Running suites in standalone

It is possible to run suites outside of your build tool, via a good old main function. To do so, you can instantiate the weaver.Runner, create a fs2.Stream of the suites you want to run, and call runner.run(stream).

This is useful when you consider your tests (typically end-to-end ones) as a program of its own and want to avoid paying the cost of compiling them every time you run them.

Scalacheck (property-based testing)

Weaver comes with basic scalacheck integration.

import weaver._
import weaver.scalacheck._
import org.scalacheck.Gen

// Notice the Checkers mix-in
object ForallExamples extends SimpleIOSuite with Checkers {

  // CheckConfig can be overridden at the test suite level
  override def checkConfig: CheckConfig =
    super.checkConfig.copy(perPropertyParallelism = 100)

  test("Gen form") {
    // Takes an explicit "Gen" instance. There is only a single
    // version of this overload. If you want to pass several Gen instances
    // at once, just compose them monadically.
    forall(Gen.posNum[Int]) { a =>
      expect(a > 0)
    }
  }

  test("Arbitrary form") {
    // Takes a number of implicit "Arbitrary" instances.

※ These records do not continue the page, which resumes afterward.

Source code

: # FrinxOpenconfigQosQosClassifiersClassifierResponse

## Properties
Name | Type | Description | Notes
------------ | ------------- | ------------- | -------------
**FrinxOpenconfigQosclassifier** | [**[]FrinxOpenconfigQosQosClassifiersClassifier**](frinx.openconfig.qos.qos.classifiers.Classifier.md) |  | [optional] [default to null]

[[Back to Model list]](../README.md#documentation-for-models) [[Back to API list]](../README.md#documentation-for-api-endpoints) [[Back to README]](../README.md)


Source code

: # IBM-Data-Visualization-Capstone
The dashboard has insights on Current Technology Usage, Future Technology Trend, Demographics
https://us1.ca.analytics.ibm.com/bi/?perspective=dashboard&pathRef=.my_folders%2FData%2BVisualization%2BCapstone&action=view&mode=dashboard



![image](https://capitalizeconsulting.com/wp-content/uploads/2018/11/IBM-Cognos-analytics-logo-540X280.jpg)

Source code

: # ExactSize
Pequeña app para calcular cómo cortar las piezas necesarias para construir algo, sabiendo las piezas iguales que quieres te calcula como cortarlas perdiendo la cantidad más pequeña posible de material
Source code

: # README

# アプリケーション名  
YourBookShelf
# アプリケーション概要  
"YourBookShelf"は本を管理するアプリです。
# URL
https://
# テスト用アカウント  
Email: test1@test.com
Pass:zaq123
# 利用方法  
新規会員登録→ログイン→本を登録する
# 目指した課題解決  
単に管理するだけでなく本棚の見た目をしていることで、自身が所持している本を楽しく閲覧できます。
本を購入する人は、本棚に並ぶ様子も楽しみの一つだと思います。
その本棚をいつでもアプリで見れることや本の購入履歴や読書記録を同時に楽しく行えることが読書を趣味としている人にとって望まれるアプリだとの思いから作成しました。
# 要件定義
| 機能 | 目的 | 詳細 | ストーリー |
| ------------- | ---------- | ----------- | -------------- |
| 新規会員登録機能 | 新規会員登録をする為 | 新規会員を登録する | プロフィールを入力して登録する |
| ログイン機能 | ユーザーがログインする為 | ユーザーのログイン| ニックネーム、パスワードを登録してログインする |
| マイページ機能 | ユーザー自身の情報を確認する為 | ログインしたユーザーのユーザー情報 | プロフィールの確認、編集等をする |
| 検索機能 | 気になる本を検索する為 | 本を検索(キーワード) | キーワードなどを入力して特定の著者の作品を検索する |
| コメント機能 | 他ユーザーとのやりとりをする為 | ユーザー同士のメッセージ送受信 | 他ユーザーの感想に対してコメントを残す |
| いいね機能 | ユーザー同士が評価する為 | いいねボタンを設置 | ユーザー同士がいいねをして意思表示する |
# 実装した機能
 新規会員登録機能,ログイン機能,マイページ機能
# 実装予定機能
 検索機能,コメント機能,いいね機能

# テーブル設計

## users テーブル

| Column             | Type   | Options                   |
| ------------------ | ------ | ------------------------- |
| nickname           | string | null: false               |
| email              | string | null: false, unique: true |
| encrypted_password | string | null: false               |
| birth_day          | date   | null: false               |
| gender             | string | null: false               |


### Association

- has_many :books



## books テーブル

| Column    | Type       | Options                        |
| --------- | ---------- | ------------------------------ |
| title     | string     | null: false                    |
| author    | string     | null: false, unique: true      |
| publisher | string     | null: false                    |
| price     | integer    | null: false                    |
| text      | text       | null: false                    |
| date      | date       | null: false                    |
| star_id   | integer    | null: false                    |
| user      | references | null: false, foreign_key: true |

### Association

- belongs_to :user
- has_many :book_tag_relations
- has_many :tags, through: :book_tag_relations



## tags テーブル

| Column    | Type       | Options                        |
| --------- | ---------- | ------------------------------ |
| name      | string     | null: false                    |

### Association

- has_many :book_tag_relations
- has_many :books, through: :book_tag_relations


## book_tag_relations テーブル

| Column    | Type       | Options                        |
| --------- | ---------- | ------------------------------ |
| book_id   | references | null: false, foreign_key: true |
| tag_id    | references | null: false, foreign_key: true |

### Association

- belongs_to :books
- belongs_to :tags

There are 6 overloads
    // to pass 1 to 6 parameters.
    forall { (a1: Int, a2: Int, a3: Int) =>
      expect(a1 * a2 * a3 == a3 * a2 * a1)
    }
  }

  test("foobar") {
    // CheckConfig can be overridden locally
    forall.withConfig(super.checkConfig.copy(perPropertyParallelism = 1,
                                             initialSeed = Some(7L))) {
      (x: Int) =>
        expect(x > 0)
    }
  }

}

Contributing

Contributions are most welcome !

Development requirements

:warning: This repository uses Git LFS. Having it installed is required for git checkout to work properly.

To install for Mac using brew:

brew install git-lfs
git lfs install

If you want to build and run the website then you will need yarn installed:

brew install yarn

Building the website

If you're changing documentation, here's how you can check your changes locally:

sbt docs/docusaurusCreateSite
cd website
yarn start

If you're only changing .md files, you can run sbt '~docs/mdoc'.

Note that the site will look a tiny bit different because to build a versioned website we have some machinery in the script running on CI - but you don't have to worry about that.

IntelliJ plugin

The code of the IntelliJ plugin lives there

PR Guidelines

Please:

Inspiration

A HUGE thank you to Alexandru Nedelcu, author of Monix and contributor to cats-effect, as he wrote the minitest framework which got this framework started.